Los personajes son muchos, y si bien, a modo de remembranza, la historia se centra en el concierge, la misma película se “da cuenta” de que es imposible hacerlo sin arrastrar a los demás personajes-protagonistas, que son fabulosos en absoluto. Primero, los personajes tienen una caracterización profunda e inteligente. Segundo, interpretados por actores soberbios (las pequeñas intervenciones de Bill Murray y Harvey Keitel hacen pensar que sus cualidades serán imperecederas).

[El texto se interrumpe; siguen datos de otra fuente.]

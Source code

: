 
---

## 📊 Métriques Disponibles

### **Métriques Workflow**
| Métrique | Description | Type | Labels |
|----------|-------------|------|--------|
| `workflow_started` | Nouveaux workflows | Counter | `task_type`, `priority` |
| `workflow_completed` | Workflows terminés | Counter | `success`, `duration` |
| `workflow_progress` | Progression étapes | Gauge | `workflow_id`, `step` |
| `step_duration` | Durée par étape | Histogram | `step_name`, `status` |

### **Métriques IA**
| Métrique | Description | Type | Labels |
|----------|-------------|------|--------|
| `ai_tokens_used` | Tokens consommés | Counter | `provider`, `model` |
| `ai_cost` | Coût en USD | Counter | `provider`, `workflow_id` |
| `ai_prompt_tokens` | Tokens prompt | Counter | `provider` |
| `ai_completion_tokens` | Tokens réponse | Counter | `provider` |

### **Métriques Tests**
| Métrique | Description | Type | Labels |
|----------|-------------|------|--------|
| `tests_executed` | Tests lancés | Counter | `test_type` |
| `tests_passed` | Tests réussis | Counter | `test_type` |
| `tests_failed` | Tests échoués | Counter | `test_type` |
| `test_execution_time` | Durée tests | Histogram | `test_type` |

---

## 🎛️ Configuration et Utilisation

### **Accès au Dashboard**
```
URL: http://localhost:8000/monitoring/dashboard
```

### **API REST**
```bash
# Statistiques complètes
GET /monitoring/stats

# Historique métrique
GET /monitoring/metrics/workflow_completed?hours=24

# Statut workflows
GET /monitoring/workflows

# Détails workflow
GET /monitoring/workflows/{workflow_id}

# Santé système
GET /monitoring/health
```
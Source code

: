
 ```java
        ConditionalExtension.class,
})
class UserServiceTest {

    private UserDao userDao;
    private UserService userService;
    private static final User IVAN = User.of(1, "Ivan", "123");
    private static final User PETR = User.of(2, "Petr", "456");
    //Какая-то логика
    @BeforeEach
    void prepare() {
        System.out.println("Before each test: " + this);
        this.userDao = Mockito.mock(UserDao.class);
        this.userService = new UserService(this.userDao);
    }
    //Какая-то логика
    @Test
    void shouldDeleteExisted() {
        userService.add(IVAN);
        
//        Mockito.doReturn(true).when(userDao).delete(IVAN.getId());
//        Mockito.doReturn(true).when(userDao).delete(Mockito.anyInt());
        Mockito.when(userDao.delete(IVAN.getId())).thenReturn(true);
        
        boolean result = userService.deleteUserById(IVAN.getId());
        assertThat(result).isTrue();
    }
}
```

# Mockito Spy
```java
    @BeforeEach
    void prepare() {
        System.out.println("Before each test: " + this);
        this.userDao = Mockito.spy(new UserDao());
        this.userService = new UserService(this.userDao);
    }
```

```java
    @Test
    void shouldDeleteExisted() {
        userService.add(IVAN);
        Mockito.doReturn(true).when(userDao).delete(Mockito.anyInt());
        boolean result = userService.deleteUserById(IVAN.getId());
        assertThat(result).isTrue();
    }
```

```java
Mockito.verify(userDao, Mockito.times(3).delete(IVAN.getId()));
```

Aún así, todo eso no significaría demasiado sin ese swing que tiene Wes Anderson. Es decir, ese componente rítmico-cinematográfico y la facilidad de contar una historia simple (en el mensaje, pero complicada en la narrativa) te permite estar en constante tensión; no deja tiempo para descansar. Lo cual por ninguna razón es algo que deba considerarse como negativo, pues precisamente es uno de los grandes atractivos del film (y de la impronta de Anderson).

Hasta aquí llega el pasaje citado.